Maka perjalanan penuh pertanyaan pun mereka jalani. Saat anak-anak Indonesia
ketakutan tak bisa berbahasa Inggris, anak-anak Korea dan Jepang yang huruf
tulisannya jauh lebih rumit dan pronounciation-nya sulit dimengerti menjelajahi
dunia tanpa rasa takut. Uniknya, anak-anak didik saya yang sudah punya pasport
itu 99% akhirnya dapat pergi keluar negeri. Sekali lagi, jangan tanya
darimana uangnya. Mereka memutar otak untuk mendapatkan tiket, menabung,
mencari losmen-losmen murah, menghubungi sponsor dan mengedarkan kotak
sumbangan. Tentu saja, kalau kurang sedikit ya ditomboki dosennya
sendiri.
Namun harap dimaklumi, anak-anak didik saya yang wajahnya ndeso sekalipun
kini dipasportnya tertera satu dua cap imigrasi luar negeri. Apakah mereka
anak-anak orang kaya yang orangtuanya mampu membelikan mereka tiket? Tentu
tidak. Di UI, sebagian mahasiswa kami adalah anak PNS, bahkan tidak
jarang mereka anak petani dan nelayan. Tetapi mereka tak mau kalah dengan
TKW yang meski tak sepandai mereka, kini sudah pandai berbahasa asing.
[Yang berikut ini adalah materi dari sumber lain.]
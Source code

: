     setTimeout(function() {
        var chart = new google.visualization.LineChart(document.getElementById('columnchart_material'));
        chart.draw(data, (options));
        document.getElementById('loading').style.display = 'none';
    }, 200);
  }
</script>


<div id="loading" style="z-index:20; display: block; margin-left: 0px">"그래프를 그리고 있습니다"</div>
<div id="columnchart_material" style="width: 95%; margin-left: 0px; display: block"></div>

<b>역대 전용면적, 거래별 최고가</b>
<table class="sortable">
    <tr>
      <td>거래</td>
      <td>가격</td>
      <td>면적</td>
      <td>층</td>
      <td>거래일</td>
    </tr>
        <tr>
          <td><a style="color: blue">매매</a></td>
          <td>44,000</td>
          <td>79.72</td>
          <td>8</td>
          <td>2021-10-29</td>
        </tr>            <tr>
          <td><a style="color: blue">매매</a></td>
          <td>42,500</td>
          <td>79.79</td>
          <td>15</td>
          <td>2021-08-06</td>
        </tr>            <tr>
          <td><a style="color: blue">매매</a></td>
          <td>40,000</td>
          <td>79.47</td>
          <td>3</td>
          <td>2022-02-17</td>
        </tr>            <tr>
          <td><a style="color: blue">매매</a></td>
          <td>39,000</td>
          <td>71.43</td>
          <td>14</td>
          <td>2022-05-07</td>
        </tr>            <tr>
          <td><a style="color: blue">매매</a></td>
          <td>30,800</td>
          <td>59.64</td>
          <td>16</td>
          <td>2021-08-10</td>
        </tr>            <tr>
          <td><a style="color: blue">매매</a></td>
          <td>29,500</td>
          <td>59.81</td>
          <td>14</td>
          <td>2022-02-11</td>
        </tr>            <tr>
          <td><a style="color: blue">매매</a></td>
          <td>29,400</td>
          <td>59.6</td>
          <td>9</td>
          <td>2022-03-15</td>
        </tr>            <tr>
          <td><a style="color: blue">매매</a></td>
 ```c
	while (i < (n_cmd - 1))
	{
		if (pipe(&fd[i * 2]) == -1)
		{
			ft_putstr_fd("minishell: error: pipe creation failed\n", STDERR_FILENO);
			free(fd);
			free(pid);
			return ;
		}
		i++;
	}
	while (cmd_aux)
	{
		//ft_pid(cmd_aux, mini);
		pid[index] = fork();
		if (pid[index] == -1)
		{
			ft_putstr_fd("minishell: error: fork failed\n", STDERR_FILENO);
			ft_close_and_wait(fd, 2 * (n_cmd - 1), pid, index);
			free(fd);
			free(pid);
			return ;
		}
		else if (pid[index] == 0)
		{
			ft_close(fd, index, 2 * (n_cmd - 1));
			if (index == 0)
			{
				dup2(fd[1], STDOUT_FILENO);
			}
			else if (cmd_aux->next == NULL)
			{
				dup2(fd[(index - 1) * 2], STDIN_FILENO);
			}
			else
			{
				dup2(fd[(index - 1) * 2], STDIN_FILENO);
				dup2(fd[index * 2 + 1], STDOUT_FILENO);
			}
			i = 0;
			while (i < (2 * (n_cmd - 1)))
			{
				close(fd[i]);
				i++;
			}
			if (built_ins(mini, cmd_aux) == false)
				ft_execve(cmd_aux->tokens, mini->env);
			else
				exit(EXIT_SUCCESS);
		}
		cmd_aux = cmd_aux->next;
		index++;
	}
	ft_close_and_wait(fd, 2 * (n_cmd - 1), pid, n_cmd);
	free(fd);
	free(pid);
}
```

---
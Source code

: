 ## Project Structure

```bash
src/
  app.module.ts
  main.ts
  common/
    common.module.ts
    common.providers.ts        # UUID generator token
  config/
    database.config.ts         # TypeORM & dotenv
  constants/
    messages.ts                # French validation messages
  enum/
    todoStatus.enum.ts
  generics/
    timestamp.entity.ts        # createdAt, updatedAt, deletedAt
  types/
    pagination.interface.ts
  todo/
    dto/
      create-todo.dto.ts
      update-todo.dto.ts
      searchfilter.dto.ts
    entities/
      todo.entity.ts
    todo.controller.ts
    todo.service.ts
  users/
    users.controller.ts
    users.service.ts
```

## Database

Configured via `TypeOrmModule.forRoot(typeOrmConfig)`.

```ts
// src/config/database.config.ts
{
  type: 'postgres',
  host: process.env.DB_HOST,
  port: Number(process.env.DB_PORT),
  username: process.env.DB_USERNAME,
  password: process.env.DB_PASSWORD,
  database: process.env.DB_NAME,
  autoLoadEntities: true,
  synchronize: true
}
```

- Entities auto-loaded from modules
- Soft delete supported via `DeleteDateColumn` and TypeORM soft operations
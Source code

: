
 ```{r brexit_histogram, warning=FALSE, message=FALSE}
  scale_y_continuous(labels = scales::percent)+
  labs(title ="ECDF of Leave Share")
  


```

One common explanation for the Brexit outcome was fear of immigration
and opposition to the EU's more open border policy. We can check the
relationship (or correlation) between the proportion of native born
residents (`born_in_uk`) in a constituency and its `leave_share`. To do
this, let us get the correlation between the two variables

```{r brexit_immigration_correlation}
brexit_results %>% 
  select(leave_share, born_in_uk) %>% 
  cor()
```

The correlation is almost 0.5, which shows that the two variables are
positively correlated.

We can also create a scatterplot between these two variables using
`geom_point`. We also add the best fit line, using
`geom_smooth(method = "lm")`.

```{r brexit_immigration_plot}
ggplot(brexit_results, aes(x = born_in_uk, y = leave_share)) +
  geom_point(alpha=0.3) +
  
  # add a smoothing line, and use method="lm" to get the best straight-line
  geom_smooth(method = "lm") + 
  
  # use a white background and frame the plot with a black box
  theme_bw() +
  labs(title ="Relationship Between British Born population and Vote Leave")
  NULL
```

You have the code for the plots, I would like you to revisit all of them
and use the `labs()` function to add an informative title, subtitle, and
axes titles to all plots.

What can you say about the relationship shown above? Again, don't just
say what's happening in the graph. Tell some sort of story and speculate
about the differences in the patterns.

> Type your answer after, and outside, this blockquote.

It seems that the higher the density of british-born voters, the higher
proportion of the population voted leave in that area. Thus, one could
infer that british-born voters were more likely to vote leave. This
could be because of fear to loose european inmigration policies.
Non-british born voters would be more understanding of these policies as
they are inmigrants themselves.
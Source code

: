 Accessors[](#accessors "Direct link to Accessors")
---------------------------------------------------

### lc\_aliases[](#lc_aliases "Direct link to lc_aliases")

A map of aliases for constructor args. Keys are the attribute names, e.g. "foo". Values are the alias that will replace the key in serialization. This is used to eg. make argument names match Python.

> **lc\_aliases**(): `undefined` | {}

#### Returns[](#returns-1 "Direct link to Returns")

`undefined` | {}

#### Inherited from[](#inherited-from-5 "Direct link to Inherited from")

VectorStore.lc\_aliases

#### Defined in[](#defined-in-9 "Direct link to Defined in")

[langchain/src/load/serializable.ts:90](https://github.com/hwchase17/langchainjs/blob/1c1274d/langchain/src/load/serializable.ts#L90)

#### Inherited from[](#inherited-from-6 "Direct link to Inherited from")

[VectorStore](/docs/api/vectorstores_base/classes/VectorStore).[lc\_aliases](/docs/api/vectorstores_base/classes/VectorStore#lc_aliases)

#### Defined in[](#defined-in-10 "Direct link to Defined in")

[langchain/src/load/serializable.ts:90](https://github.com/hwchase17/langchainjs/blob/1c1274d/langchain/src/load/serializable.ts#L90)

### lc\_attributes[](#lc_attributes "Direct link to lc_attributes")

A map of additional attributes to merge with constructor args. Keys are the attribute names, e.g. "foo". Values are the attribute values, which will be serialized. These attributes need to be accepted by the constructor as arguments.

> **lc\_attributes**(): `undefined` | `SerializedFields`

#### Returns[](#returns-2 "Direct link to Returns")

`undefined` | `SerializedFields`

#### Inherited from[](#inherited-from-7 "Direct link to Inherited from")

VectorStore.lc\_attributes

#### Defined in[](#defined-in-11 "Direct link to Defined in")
Anak-anak yang ditugaskan ke luar negeri secara mandiri ternyata memiliki
daya inovasi dan inisiatif yang tumbuh. Rasa percaya diri mereka bangkit.
Sekembalinya dari luar negeri mereka membawa segudang pengalaman, cerita,
gambar dan foto yang ternyata sangat membentuk visi mereka.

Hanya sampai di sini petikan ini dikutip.